Verrill and another agent at the same agency, Michele Mortimer, helped Sellers edit the manuscript (initially written as a series of linked essays), and courted several publishers for offers, but the author eventually signed a deal with Rebecca Saletan, the editorial director of Riverhead Books. “I had offers from other publishers but I felt like all of them wanted it to be a kind of topic book, like maybe at the end there would be a ‘Guide to Living With Face Blindness,’ which I would be incapable of writing,” Sellers says.
At Riverhead, Saletan gave the memoir what she calls “a haircut,” trimming about a hundred pages and helping to braid the two strands that run through the book—the face blindness and the story of her family. The thematic link between those two strands, Saletan says, is what drew her to the memoir.

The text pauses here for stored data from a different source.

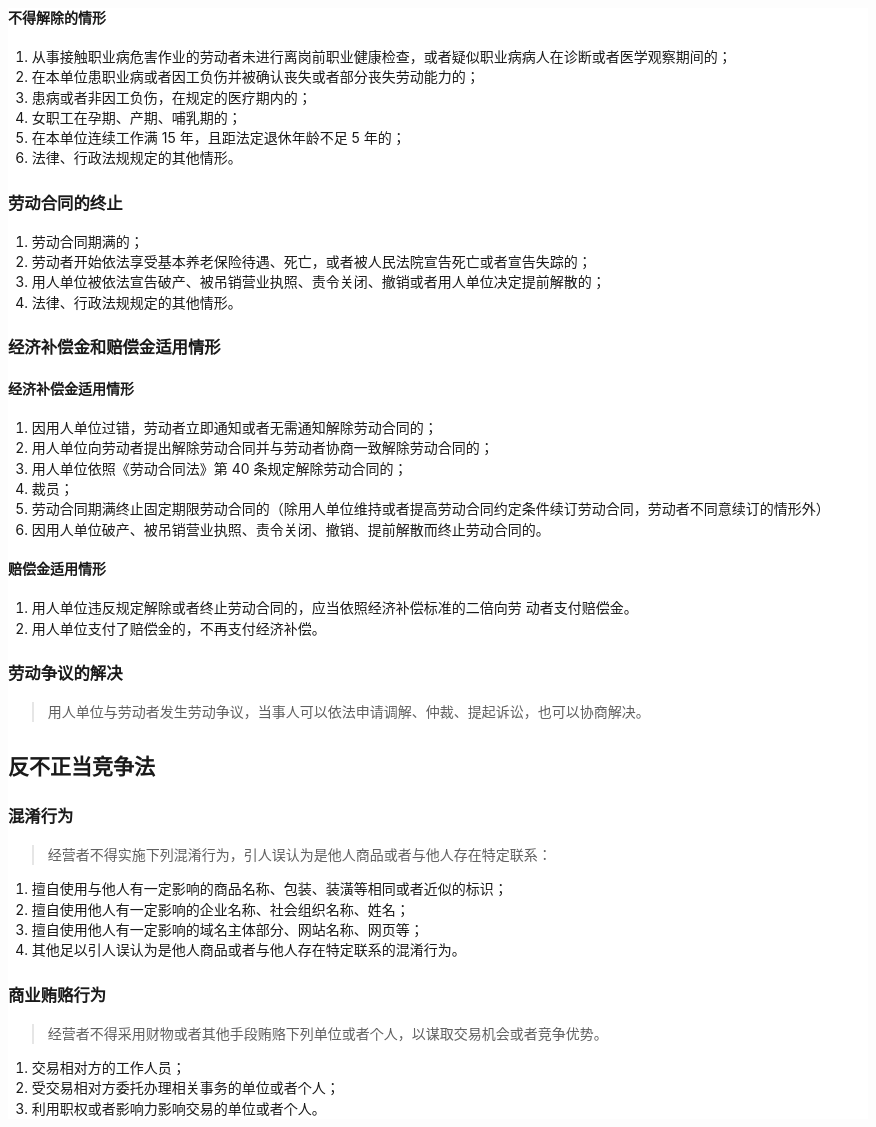 #### 不得解除的情形

1. 从事接触职业病危害作业的劳动者未进行离岗前职业健康检查，或者疑似职业病病人在诊断或者医学观察期间的；
2. 在本单位患职业病或者因工负伤并被确认丧失或者部分丧失劳动能力的；
3. 患病或者非因工负伤，在规定的医疗期内的；
4. 女职工在孕期、产期、哺乳期的；
5. 在本单位连续工作满 15 年，且距法定退休年龄不足 5 年的；
6.  法律、行政法规规定的其他情形。

### 劳动合同的终止

1. 劳动合同期满的；
2. 劳动者开始依法享受基本养老保险待遇、死亡，或者被人民法院宣告死亡或者宣告失踪的；
3. 用人单位被依法宣告破产、被吊销营业执照、责令关闭、撤销或者用人单位决定提前解散的；
4. 法律、行政法规规定的其他情形。

### 经济补偿金和赔偿金适用情形

#### 经济补偿金适用情形

1. 因用人单位过错，劳动者立即通知或者无需通知解除劳动合同的；
2. 用人单位向劳动者提出解除劳动合同并与劳动者协商一致解除劳动合同的；
3. 用人单位依照《劳动合同法》第 40 条规定解除劳动合同的；
4. 裁员；
5. 劳动合同期满终止固定期限劳动合同的（除用人单位维持或者提高劳动合同约定条件续订劳动合同，劳动者不同意续订的情形外）
6. 因用人单位破产、被吊销营业执照、责令关闭、撤销、提前解散而终止劳动合同的。
#### 赔偿金适用情形

1. 用人单位违反规定解除或者终止劳动合同的，应当依照经济补偿标准的二倍向劳 动者支付赔偿金。
2. 用人单位支付了赔偿金的，不再支付经济补偿。

### 劳动争议的解决

>用人单位与劳动者发生劳动争议，当事人可以依法申请调解、仲裁、提起诉讼，也可以协商解决。

## 反不正当竞争法

### 混淆行为

>经营者不得实施下列混淆行为，引人误认为是他人商品或者与他人存在特定联系：

1. 擅自使用与他人有一定影响的商品名称、包装、装潢等相同或者近似的标识；
2. 擅自使用他人有一定影响的企业名称、社会组织名称、姓名；
3. 擅自使用他人有一定影响的域名主体部分、网站名称、网页等；
4. 其他足以引人误认为是他人商品或者与他人存在特定联系的混淆行为。

### 商业贿赂行为

>经营者不得采用财物或者其他手段贿赂下列单位或者个人，以谋取交易机会或者竞争优势。

1. 交易相对方的工作人员；
2. 受交易相对方委托办理相关事务的单位或者个人；
3. 利用职权或者影响力影响交易的单位或者个人。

“There’s a relationship between the way in which face-blind people compensate for living with great uncertainty by taking their clues from surroundings, basically figuring out from context whom it is they’re talking to,” Saletan says. “And I thought there was a connection between that and the way she comes to terms with her past—that one of the ways we make our peace with the past is by seeing it in context. So even with these very problematic parents, this very dysfunctional family, she was able to see them in the broader sense of what they were, to see the demons they themselves were wrestling with.”

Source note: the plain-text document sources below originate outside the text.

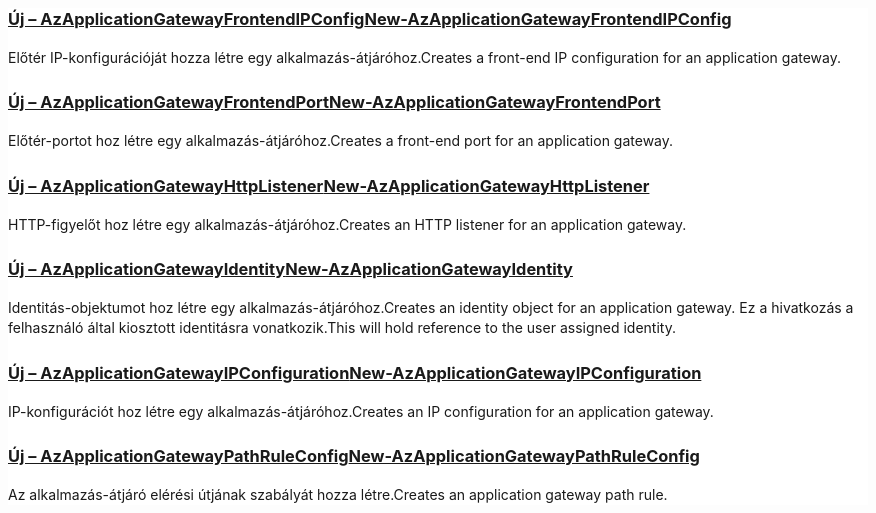 ### [<span data-ttu-id="8606b-455">Új – AzApplicationGatewayFrontendIPConfig</span><span class="sxs-lookup"><span data-stu-id="8606b-455">New-AzApplicationGatewayFrontendIPConfig</span></span>](New-AzApplicationGatewayFrontendIPConfig.md)
<span data-ttu-id="8606b-456">Előtér IP-konfigurációját hozza létre egy alkalmazás-átjáróhoz.</span><span class="sxs-lookup"><span data-stu-id="8606b-456">Creates a front-end IP configuration for an application gateway.</span></span>

### [<span data-ttu-id="8606b-457">Új – AzApplicationGatewayFrontendPort</span><span class="sxs-lookup"><span data-stu-id="8606b-457">New-AzApplicationGatewayFrontendPort</span></span>](New-AzApplicationGatewayFrontendPort.md)
<span data-ttu-id="8606b-458">Előtér-portot hoz létre egy alkalmazás-átjáróhoz.</span><span class="sxs-lookup"><span data-stu-id="8606b-458">Creates a front-end port for an application gateway.</span></span>

### [<span data-ttu-id="8606b-459">Új – AzApplicationGatewayHttpListener</span><span class="sxs-lookup"><span data-stu-id="8606b-459">New-AzApplicationGatewayHttpListener</span></span>](New-AzApplicationGatewayHttpListener.md)
<span data-ttu-id="8606b-460">HTTP-figyelőt hoz létre egy alkalmazás-átjáróhoz.</span><span class="sxs-lookup"><span data-stu-id="8606b-460">Creates an HTTP listener for an application gateway.</span></span>

### [<span data-ttu-id="8606b-461">Új – AzApplicationGatewayIdentity</span><span class="sxs-lookup"><span data-stu-id="8606b-461">New-AzApplicationGatewayIdentity</span></span>](New-AzApplicationGatewayIdentity.md)
<span data-ttu-id="8606b-462">Identitás-objektumot hoz létre egy alkalmazás-átjáróhoz.</span><span class="sxs-lookup"><span data-stu-id="8606b-462">Creates an identity object for an application gateway.</span></span> <span data-ttu-id="8606b-463">Ez a hivatkozás a felhasználó által kiosztott identitásra vonatkozik.</span><span class="sxs-lookup"><span data-stu-id="8606b-463">This will hold reference to the user assigned identity.</span></span>

### [<span data-ttu-id="8606b-464">Új – AzApplicationGatewayIPConfiguration</span><span class="sxs-lookup"><span data-stu-id="8606b-464">New-AzApplicationGatewayIPConfiguration</span></span>](New-AzApplicationGatewayIPConfiguration.md)
<span data-ttu-id="8606b-465">IP-konfigurációt hoz létre egy alkalmazás-átjáróhoz.</span><span class="sxs-lookup"><span data-stu-id="8606b-465">Creates an IP configuration for an application gateway.</span></span>

### [<span data-ttu-id="8606b-466">Új – AzApplicationGatewayPathRuleConfig</span><span class="sxs-lookup"><span data-stu-id="8606b-466">New-AzApplicationGatewayPathRuleConfig</span></span>](New-AzApplicationGatewayPathRuleConfig.md)
<span data-ttu-id="8606b-467">Az alkalmazás-átjáró elérési útjának szabályát hozza létre.</span><span class="sxs-lookup"><span data-stu-id="8606b-467">Creates an application gateway path rule.</span></span>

It would be a mistake to read You Don’t Look Like Anyone I Know in search of a thorough understanding of prosopagnosia (for that rather more clinical approach, one might look to Dr. Sacks), because what Sellers delivers is her personal take on living with the disorder—a decidedly uncertain, honest, and therefore realistic human story. Apart from waking up, finally, after so many years, to the reality of her face blindness, there is no satisfyingly simple resolution, no bow to tie around the final pages. Nor does Sellers strive for some kind of fanciful family-reunion scene to close out the narrative of her parents. Instead, Sellers does the only things that are in her power to do. She acknowledges the disorder. She forgives her parents.
Both of Sellers’s parents, now eighty, are suffering from dementia—her father, who suffered a second stroke, is in a nursing home, and her mother, whom Sellers describes as “very, very ill,” is in a care facility in Florida. While she is not in touch with her mother, Sellers recently set her father up with Skype so the two could talk regularly.
“It’s amazing to see him. I love him so much,” she says over the phone, a few hours after talking with him for the first time using the videoconferencing software. “He was this cross-dressing alcoholic, a really disturbed person. He was violent and abusive in so many ways, but I love him. It’s just so great to see him.
“I showed him the cover of the new book and I said, ‘I wrote about you, how do you feel?’ and he said, ‘Good, good, good, good, you should write.’ And I asked him, ‘Do you think it’s okay for everyone to write anything they want?’ And he was like, ‘Absolutely.’ I don’t know if he knows what he’s saying, but it made me really happy.”
Kevin Larimer is the editor of Poets & Writers Magazine.